··· Exercise material
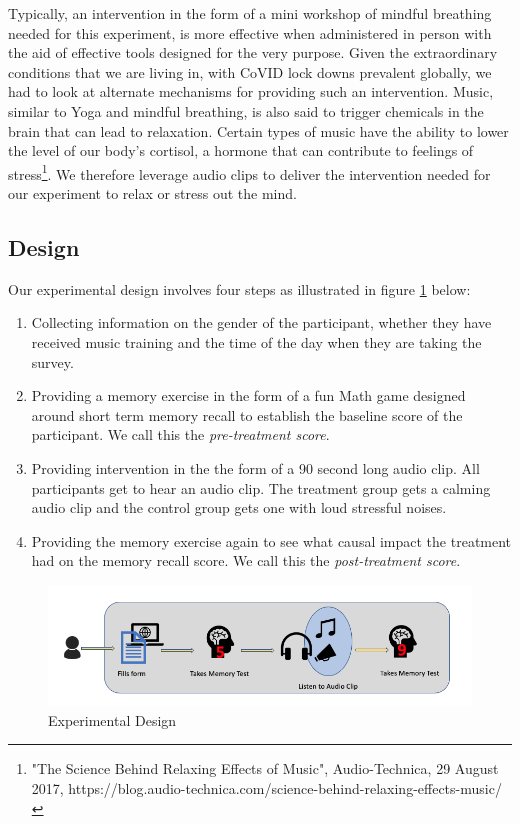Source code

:\documentclass[journal,onecolumn, 12pt]{article}
\begin{document}
\noindent
Typically, an intervention in the form of a mini workshop of mindful breathing  needed for this experiment, is more effective when administered in person with the aid of effective tools designed for the very purpose. Given the extraordinary conditions that we are living in, with CoVID lock downs prevalent globally, we had to look at alternate mechanisms for providing such an intervention. Music, similar to Yoga and mindful breathing, is also said to trigger chemicals in the brain that can lead to relaxation. Certain types of music have the ability to lower the level of our body's cortisol, a hormone that can contribute to feelings of stress\footnote {"The Science Behind Relaxing Effects of Music", Audio-Technica, 29 August 2017, https://blog.audio-technica.com/science-behind-relaxing-effects-music/}. We therefore leverage audio clips to deliver the intervention needed for our experiment to relax or stress out the mind.

\subsection {Design}
Our experimental design involves four steps as illustrated in figure \ref {fig: Experiment} below: 
\begin{enumerate}
    \item Collecting information on the gender of the participant, whether they have received music training and the time of the day when they are taking the survey.
    \item Providing a memory exercise in the form of a fun Math game designed around short term memory recall to establish the baseline score of the participant. We call this the \textit{pre-treatment score}.
    \item Providing intervention in the the form of a 90 second long audio clip. All participants get to hear an audio clip. The treatment group gets a calming audio clip and the control group gets one with loud stressful noises.
    \item Providing the memory exercise again to see what causal impact the treatment had on the memory recall score. We call this the \textit{post-treatment score}.
\end{enumerate} 

\begin{figure}[h]
    \centering
    \includegraphics[width=\columnwidth]{images/ExptOverview.png}
    \caption{Experimental Design}
    \label{fig: Experiment}
\end{figure}
\end{document}
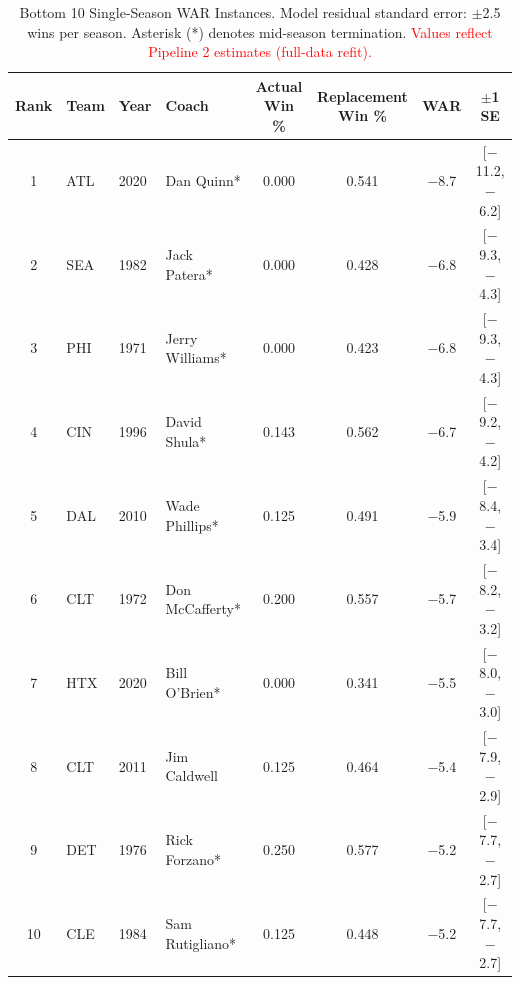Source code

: \documentclass[USenglish]{article}
\newcommand{\rev}[1]{\textcolor{red}{#1}}
\theoremstyle{dgthm}
\theoremstyle{dgdef}
\begin{document}
\begin{table}[!ht]
\caption{Bottom 10 Single-Season WAR Instances. Model residual standard error: $\pm$2.5 wins per season. Asterisk (*) denotes mid-season termination. \rev{Values reflect Pipeline 2 estimates (full-data refit).}}
\label{tab:bottom_single_season}
\small
\begin{tabular}{clllcccc}
\toprule
Rank & Team & Year & Coach & Actual Win \% & Replacement Win \% & WAR & $\pm$1 SE \\
\midrule
1 & ATL & 2020 & Dan Quinn* & 0.000 & 0.541 & $-$8.7 & [$-$11.2, $-$6.2] \\
2 & SEA & 1982 & Jack Patera* & 0.000 & 0.428 & $-$6.8 & [$-$9.3, $-$4.3] \\
3 & PHI & 1971 & Jerry Williams* & 0.000 & 0.423 & $-$6.8 & [$-$9.3, $-$4.3] \\
4 & CIN & 1996 & David Shula* & 0.143 & 0.562 & $-$6.7 & [$-$9.2, $-$4.2] \\
5 & DAL & 2010 & Wade Phillips* & 0.125 & 0.491 & $-$5.9 & [$-$8.4, $-$3.4] \\
6 & CLT & 1972 & Don McCafferty* & 0.200 & 0.557 & $-$5.7 & [$-$8.2, $-$3.2] \\
7 & HTX & 2020 & Bill O'Brien* & 0.000 & 0.341 & $-$5.5 & [$-$8.0, $-$3.0] \\
8 & CLT & 2011 & Jim Caldwell & 0.125 & 0.464 & $-$5.4 & [$-$7.9, $-$2.9] \\
9 & DET & 1976 & Rick Forzano* & 0.250 & 0.577 & $-$5.2 & [$-$7.7, $-$2.7] \\
10 & CLE & 1984 & Sam Rutigliano* & 0.125 & 0.448 & $-$5.2 & [$-$7.7, $-$2.7] \\
\bottomrule
\end{tabular}
\end{table}
\end{document}
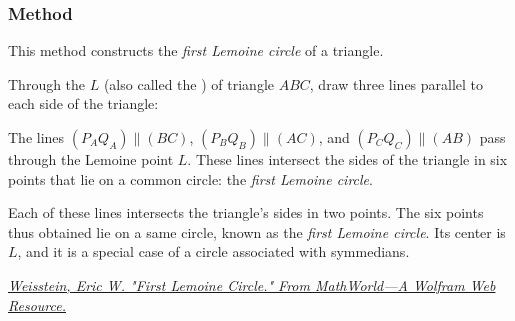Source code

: 


\subsubsection{Method } %
\label{ssub:method_triangle_first_lemoine_circle}

This method constructs the \emph{first Lemoine circle} of a triangle.

Through the  $L$ (also called the ) of triangle $ABC$, draw three lines parallel to each side of the triangle:

The lines \( (P_AQ_A) \parallel (BC) \), \( (P_BQ_B) \parallel (AC) \), and \( (P_CQ_C) \parallel (AB) \) pass through the Lemoine point \( L \). These lines intersect the sides of the triangle in six points that lie on a common circle: the \emph{first Lemoine circle}.

Each of these lines intersects the triangle’s sides in two points. The six points thus obtained lie on a same circle, known as the \emph{first Lemoine circle}. Its center is $L$, and it is a special case of a circle associated with symmedians.

\begin{flushright}
\href{https://mathworld.wolfram.com/FirstLemoineCircle.html}
{\textit{Weisstein, Eric W. "First Lemoine Circle." From MathWorld—A Wolfram Web Resource.}}
\end{flushright}

\vspace{1em}


\begin{minipage}{.5\textwidth}
\end{minipage}
\begin{minipage}{.5\textwidth}
\begin{tkzexample}
\end{tkzexample}
\end{minipage}

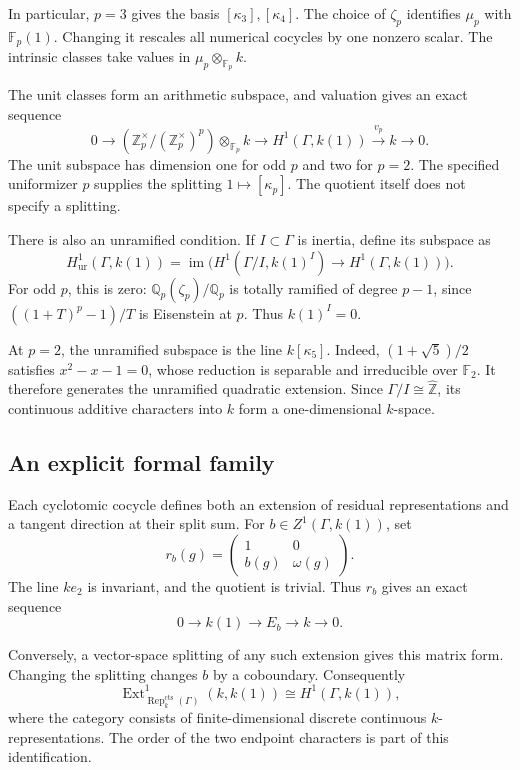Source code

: In particular, \(p=3\) gives the basis \([\kappa_3],[\kappa_4]\).
The choice of \(\zeta_p\) identifies \(\mu_p\) with \(\mathbb F_p(1)\).
Changing it rescales all numerical cocycles by one nonzero scalar.
The intrinsic classes take values in \(\mu_p\otimes_{\mathbb F_p}k\).

The unit classes form an arithmetic subspace, and valuation gives an
exact sequence
\[
 0\longrightarrow
 (\mathbb Z_p^\times/(\mathbb Z_p^\times)^p)\otimes_{\mathbb F_p}k
 \longrightarrow H^1(\Gamma,k(1))
 \xrightarrow{v_p}k\longrightarrow0.
\]
The unit subspace has dimension one for odd \(p\) and two for \(p=2\).
The specified uniformizer \(p\) supplies the splitting
\(1\mapsto[\kappa_p]\). The quotient itself does not specify a splitting.

There is also an unramified condition. If \(I\subset \Gamma\) is inertia,
define its subspace as
\[
 H^1_{\mathrm{ur}}(\Gamma,k(1))
 =\operatorname{im}\bigl(H^1(\Gamma/I,k(1)^I)\to H^1(\Gamma,k(1))\bigr).
\]
For odd \(p\), this is zero: \(\mathbb Q_p(\zeta_p)/\mathbb Q_p\) is
totally ramified of degree \(p-1\), since \(((1+T)^p-1)/T\) is Eisenstein at \(p\). Thus \(k(1)^I=0\).

At \(p=2\), the unramified subspace is the line \(k[\kappa_5]\).
Indeed, \((1+\sqrt5)/2\) satisfies \(x^2-x-1=0\), whose reduction
is separable and irreducible over \(\mathbb F_2\).
It therefore generates the unramified quadratic extension.
Since \(\Gamma/I\cong\widehat{\mathbb Z}\), its continuous additive
characters into \(k\) form a one-dimensional \(k\)-space.

\subsection{An explicit formal family}

Each cyclotomic cocycle defines both an extension of residual
representations and a tangent direction at their split sum.
For \(b\in Z^1(\Gamma,k(1))\), set
\[
 r_b(g)=\begin{pmatrix}1&0\\b(g)&\omega(g)\end{pmatrix}.
\]
The line \(ke_2\) is invariant, and the quotient is trivial. Thus
\(r_b\) gives an exact sequence
\[
 0\longrightarrow k(1)\longrightarrow E_b\longrightarrow k\longrightarrow0.
\]

Conversely, a vector-space splitting of any such extension gives this
matrix form. Changing the splitting changes \(b\) by a coboundary.
Consequently
\[
 \operatorname{Ext}^1_{\operatorname{Rep}^{\mathrm{cts}}_k(\Gamma)}(k,k(1))
 \cong H^1(\Gamma,k(1)),
\]
where the category consists of finite-dimensional discrete continuous
\(k\)-representations. The order of the two endpoint characters is
part of this identification.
······
• Activity: Look through the records and gather every line containing "mathbb".

• Exercise answer:
The choice of \(\zeta_p\) identifies \(\mu_p\) with \(\mathbb F_p(1)\).
The intrinsic classes take values in \(\mu_p\otimes_{\mathbb F_p}k\).
 (\mathbb Z_p^\times/(\mathbb Z_p^\times)^p)\otimes_{\mathbb F_p}k
For odd \(p\), this is zero: \(\mathbb Q_p(\zeta_p)/\mathbb Q_p\) is
is separable and irreducible over \(\mathbb F_2\).
Since \(\Gamma/I\cong\widehat{\mathbb Z}\), its continuous additive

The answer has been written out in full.